▸ **PROMPT**:
Everything from the first line of the material below through the line containing "and $h_2$ \\" is to be printed exactly, and nothing more.

ENTRIES PROVIDED below:

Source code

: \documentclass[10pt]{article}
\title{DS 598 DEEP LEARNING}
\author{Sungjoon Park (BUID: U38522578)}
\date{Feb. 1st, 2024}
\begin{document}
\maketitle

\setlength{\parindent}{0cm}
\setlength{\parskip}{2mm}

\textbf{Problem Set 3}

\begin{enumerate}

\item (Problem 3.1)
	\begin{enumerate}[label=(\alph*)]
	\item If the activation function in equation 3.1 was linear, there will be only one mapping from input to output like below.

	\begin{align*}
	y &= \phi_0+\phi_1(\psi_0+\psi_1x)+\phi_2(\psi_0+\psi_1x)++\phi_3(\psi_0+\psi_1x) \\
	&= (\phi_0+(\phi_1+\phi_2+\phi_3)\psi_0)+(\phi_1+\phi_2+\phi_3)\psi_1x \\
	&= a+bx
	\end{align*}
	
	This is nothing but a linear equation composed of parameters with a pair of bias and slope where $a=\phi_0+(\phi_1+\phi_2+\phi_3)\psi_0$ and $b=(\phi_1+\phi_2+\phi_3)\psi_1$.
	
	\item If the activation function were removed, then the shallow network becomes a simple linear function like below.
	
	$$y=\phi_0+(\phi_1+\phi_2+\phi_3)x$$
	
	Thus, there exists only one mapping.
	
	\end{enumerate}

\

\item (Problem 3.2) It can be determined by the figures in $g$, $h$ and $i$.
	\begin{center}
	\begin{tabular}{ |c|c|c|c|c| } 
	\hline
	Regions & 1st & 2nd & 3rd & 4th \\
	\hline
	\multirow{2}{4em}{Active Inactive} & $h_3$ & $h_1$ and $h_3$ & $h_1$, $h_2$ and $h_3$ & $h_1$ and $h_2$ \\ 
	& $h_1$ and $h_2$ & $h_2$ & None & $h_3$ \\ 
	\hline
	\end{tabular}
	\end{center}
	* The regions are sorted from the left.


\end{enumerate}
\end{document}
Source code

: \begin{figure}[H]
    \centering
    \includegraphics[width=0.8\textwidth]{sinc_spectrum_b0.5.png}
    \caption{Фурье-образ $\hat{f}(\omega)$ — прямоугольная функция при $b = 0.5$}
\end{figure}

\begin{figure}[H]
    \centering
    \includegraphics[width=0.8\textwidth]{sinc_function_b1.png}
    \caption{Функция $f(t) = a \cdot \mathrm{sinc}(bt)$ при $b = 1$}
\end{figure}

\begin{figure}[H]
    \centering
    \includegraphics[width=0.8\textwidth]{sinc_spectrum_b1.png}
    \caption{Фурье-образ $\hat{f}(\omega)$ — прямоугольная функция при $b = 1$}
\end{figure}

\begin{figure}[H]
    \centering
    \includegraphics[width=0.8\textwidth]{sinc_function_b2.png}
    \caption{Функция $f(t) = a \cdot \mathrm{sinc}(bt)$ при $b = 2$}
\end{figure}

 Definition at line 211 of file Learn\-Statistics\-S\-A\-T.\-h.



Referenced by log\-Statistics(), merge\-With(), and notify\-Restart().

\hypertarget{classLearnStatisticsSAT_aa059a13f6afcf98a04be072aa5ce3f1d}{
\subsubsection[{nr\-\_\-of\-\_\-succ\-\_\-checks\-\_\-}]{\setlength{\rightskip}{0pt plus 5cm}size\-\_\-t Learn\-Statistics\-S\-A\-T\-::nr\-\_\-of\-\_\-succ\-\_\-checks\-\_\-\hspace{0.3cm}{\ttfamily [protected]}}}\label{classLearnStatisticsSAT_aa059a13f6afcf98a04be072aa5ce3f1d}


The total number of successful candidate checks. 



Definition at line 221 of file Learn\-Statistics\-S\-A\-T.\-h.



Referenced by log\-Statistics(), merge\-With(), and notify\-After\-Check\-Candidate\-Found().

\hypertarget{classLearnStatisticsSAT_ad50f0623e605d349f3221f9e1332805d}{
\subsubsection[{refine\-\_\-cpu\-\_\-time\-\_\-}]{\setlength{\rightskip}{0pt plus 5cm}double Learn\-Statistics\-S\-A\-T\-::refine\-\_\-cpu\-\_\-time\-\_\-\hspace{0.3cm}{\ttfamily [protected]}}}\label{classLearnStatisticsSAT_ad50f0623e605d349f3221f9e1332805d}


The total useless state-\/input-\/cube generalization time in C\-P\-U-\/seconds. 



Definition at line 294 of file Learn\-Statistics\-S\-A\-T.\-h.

End of ENTRIES PROVIDED.

▸ **RESPONSE TO THIS EXERCISE**:
Source code

: \documentclass[10pt]{article}
\title{DS 598 DEEP LEARNING}
\author{Sungjoon Park (BUID: U38522578)}
\date{Feb. 1st, 2024}
\begin{document}
\maketitle

\setlength{\parindent}{0cm}
\setlength{\parskip}{2mm}

\textbf{Problem Set 3}

\begin{enumerate}

\item (Problem 3.1)
	\begin{enumerate}[label=(\alph*)]
	\item If the activation function in equation 3.1 was linear, there will be only one mapping from input to output like below.

	\begin{align*}
	y &= \phi_0+\phi_1(\psi_0+\psi_1x)+\phi_2(\psi_0+\psi_1x)++\phi_3(\psi_0+\psi_1x) \\
	&= (\phi_0+(\phi_1+\phi_2+\phi_3)\psi_0)+(\phi_1+\phi_2+\phi_3)\psi_1x \\
	&= a+bx
	\end{align*}
	
	This is nothing but a linear equation composed of parameters with a pair of bias and slope where $a=\phi_0+(\phi_1+\phi_2+\phi_3)\psi_0$ and $b=(\phi_1+\phi_2+\phi_3)\psi_1$.
	
	\item If the activation function were removed, then the shallow network becomes a simple linear function like below.
	
	$$y=\phi_0+(\phi_1+\phi_2+\phi_3)x$$
	
	Thus, there exists only one mapping.
	
	\end{enumerate}

\

\item (Problem 3.2) It can be determined by the figures in $g$, $h$ and $i$.
	\begin{center}
	\begin{tabular}{ |c|c|c|c|c| } 
	\hline
	Regions & 1st & 2nd & 3rd & 4th \\
	\hline
	\multirow{2}{4em}{Active Inactive} & $h_3$ & $h_1$ and $h_3$ & $h_1$, $h_2$ and $h_3$ & $h_1$ and $h_2$ \\ 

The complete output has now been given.